A special case is Edward Henigin's Minefind (1993) that uses ASCII graphics, yet runs in (hi-res) VGA mode. The graphics are used only for a border around the screen. ADOM and WormWars 3 are the only games I know that uses character graphics and have Windows versions.

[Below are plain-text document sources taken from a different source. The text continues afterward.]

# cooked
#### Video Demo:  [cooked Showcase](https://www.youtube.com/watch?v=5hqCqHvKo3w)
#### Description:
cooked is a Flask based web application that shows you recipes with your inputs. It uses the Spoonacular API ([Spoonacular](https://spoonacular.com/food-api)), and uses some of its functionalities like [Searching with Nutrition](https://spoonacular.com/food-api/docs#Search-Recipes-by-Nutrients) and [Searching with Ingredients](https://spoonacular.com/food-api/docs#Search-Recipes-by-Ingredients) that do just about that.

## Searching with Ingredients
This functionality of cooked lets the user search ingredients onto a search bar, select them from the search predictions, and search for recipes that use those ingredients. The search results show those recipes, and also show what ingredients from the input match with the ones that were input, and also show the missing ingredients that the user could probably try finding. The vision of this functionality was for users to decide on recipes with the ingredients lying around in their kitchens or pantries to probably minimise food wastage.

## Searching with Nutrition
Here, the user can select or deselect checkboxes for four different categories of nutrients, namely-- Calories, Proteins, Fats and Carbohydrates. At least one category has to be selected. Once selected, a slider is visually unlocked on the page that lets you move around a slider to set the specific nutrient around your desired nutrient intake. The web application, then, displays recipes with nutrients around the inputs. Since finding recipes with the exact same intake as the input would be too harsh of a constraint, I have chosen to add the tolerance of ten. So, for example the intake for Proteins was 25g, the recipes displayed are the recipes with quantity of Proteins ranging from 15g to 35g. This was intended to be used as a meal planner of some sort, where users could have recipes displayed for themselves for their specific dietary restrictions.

It is possible to create action games using character graphics, but it has not been done very often. Apart from the roguelike games, character graphics were most popular for board game implementations like Othello and the various Monopoly clones. It should be noted that the original Tetris featured character graphics, as did some early clones.

Hardware

These games are probably the most unproblematic ones ever released for the PC. Most will look better on some sort of color adapter, a few may even require it, very few are truly monochrome. None of the games listed here uses custom characters, which would require VGA and was common for applications. Very few run in 40-column mode, which looks awkward in a monochrome setup.

I think ADOM is the only game to have a minimum requirement as far as processor speed or type is concerned, it needs a 386. Beast on the other hand is the only one that has problems with fast computers. The others will run on any PC at all. Since they can run in a DOS window, they are usually easier to play on new computers than other DOS games. Most of my screenshots were made under Windows 98 or even Windows XP.

Few of these games have any sound at all, and if they do, it is played over the PC speaker. None of them has any sound card support.